Di atas sana, rembulan bersinar terang, cahanya berkilauan ditingkahi gelombang
air laut.
Aku
mematung. Jam setengah dua belas. Seseorang mendekatiku, memakai tuksedo dengan
wajah yang masih samar. Aku pikir inilah waktunya, membuktikan kebenaran.
“Apakah
kau Arturo?”tanyaku. tidak ada ketakutan dalam diriku. Arturo yang dimaksud
orang-orang, ternyata tidak semenakutkan dengan apa yang kulihat sekarang ini.
Sekali ini, aku harus percaya dengan apa yang dikatakan oleh Nugio. Arturo—bila
ini benar dia—berwajah halus seperti boneka porselein dan berhidung bengkok
seperti hidungku.
Arturo
tidak menjawab, ia hanya tersenyum samar. Aku menjadi semakin penasaran.
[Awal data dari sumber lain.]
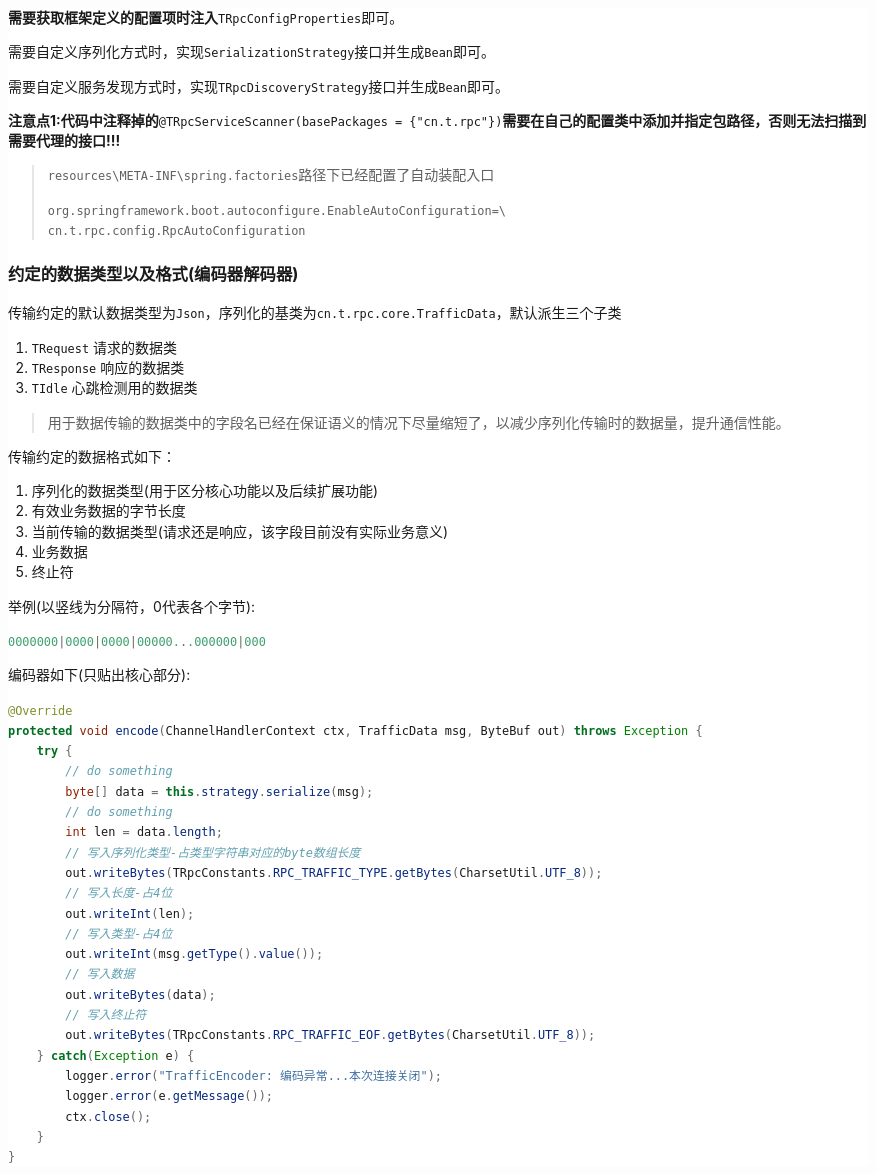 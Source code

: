 **需要获取框架定义的配置项时注入**`TRpcConfigProperties`即可。

需要自定义序列化方式时，实现`SerializationStrategy`接口并生成`Bean`即可。

需要自定义服务发现方式时，实现`TRpcDiscoveryStrategy`接口并生成`Bean`即可。

**注意点1:代码中注释掉的**`@TRpcServiceScanner(basePackages = {"cn.t.rpc"})`**需要在自己的配置类中添加并指定包路径，否则无法扫描到需要代理的接口!!!**

   > `resources\META-INF\spring.factories`路径下已经配置了自动装配入口
   >
   > ```
   > org.springframework.boot.autoconfigure.EnableAutoConfiguration=\
   > cn.t.rpc.config.RpcAutoConfiguration
   > ```

### 约定的数据类型以及格式(编码器解码器)

传输约定的默认数据类型为`Json`，序列化的基类为`cn.t.rpc.core.TrafficData`，默认派生三个子类

1. `TRequest`   请求的数据类
2. `TResponse`   响应的数据类
3. `TIdle`   心跳检测用的数据类

> 用于数据传输的数据类中的字段名已经在保证语义的情况下尽量缩短了，以减少序列化传输时的数据量，提升通信性能。

传输约定的数据格式如下：

1. 序列化的数据类型(用于区分核心功能以及后续扩展功能)
2. 有效业务数据的字节长度
3. 当前传输的数据类型(请求还是响应，该字段目前没有实际业务意义)
4. 业务数据
5. 终止符

举例(以竖线为分隔符，0代表各个字节):

```java
0000000|0000|0000|00000...000000|000
```

编码器如下(只贴出核心部分):

```java
@Override
protected void encode(ChannelHandlerContext ctx, TrafficData msg, ByteBuf out) throws Exception {
    try {
        // do something
        byte[] data = this.strategy.serialize(msg);
        // do something
        int len = data.length;
        // 写入序列化类型-占类型字符串对应的byte数组长度
        out.writeBytes(TRpcConstants.RPC_TRAFFIC_TYPE.getBytes(CharsetUtil.UTF_8)); 
        // 写入长度-占4位
        out.writeInt(len);
        // 写入类型-占4位
        out.writeInt(msg.getType().value());
        // 写入数据
        out.writeBytes(data);
        // 写入终止符
        out.writeBytes(TRpcConstants.RPC_TRAFFIC_EOF.getBytes(CharsetUtil.UTF_8));
    } catch(Exception e) {
        logger.error("TrafficEncoder: 编码异常...本次连接关闭");
        logger.error(e.getMessage());
        ctx.close();
    }
}
```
“Kaukah yang dimaksud orang-orang sebagai Hantu Arturo?’ tegasku.
“Tidak
ada hantu yang berbicara kepada manusia, Kawan. Tentu saja bukan. Arturo sudah
mati. Mana mungkin bisa hidup lagi,” jawab lelaki itu. Aku yakin ia adalah
Hantu Arturo yang berwajah pucat.
“Lantas
kalau bukan, kau siapa?”
“Kala
aku bilang aku adalah Tuhan yang dicari oleh Arturo, apakah kau akan percaya?’
“Tentu
saja tidak. Tuhan tidak pernah menampakkan diri,” jawabku.”
“Baiklah,
Kawan. Aku bukan Arturo, apalagi Tuhan. Aku hanya seseorang yang kebetulan
tersesat di pinggir pantai ini, yang kebetulan pula dicurigai orang-orang
sebagai hantunya Arturo,” pungkasnya. Ia bergegas pergi ke arah utara. Aku
hanya bisa terdiam, membatu. Lelaki itu hilang dengan cepat selayaknya hantu.
“Arturo?”
Esoknya
aku kembali ke Harades untuk segera menceritakan kisahku kepada Nugio. Ia
menggeleng tidak percaya. “Kau pembohong besar, Santiago. Hantu Arturo itu
benar-benar dia, dan kau mengatakannya bukan dia. Lantas, lelaki yang kau lihat
itu siapa? Mana ada lelaki bertuksedo berkeliaran di pinggir pantai di tengah
malam buta padahal tidak ada pesta bujang di sana.”
Aku
terdiam merenungi kata-kata Nugio. Sepertinya ada benarnya.
Aku
kembali ke Pantai Chanes pada bulan berikutnya dan bulan berikutnya lagi, terus
menerus sepanjang tahun hanya untuk bertemu kembali dengan lelaki itu. Namun,
lelaki itu tidak pernah benar-benar muncul kembali. Sekali-kali dan terus
kulakukan tanpa kusadari, aku melolong dan memanggil-manggil nama Arturo seraya
menatap ke arah laut lepas. Orang-orang menatapku dengan penuh rasa iba.
Apa
yang terjadi dengan diriku? Apakah Hantu Arturo sudah membuatku gila?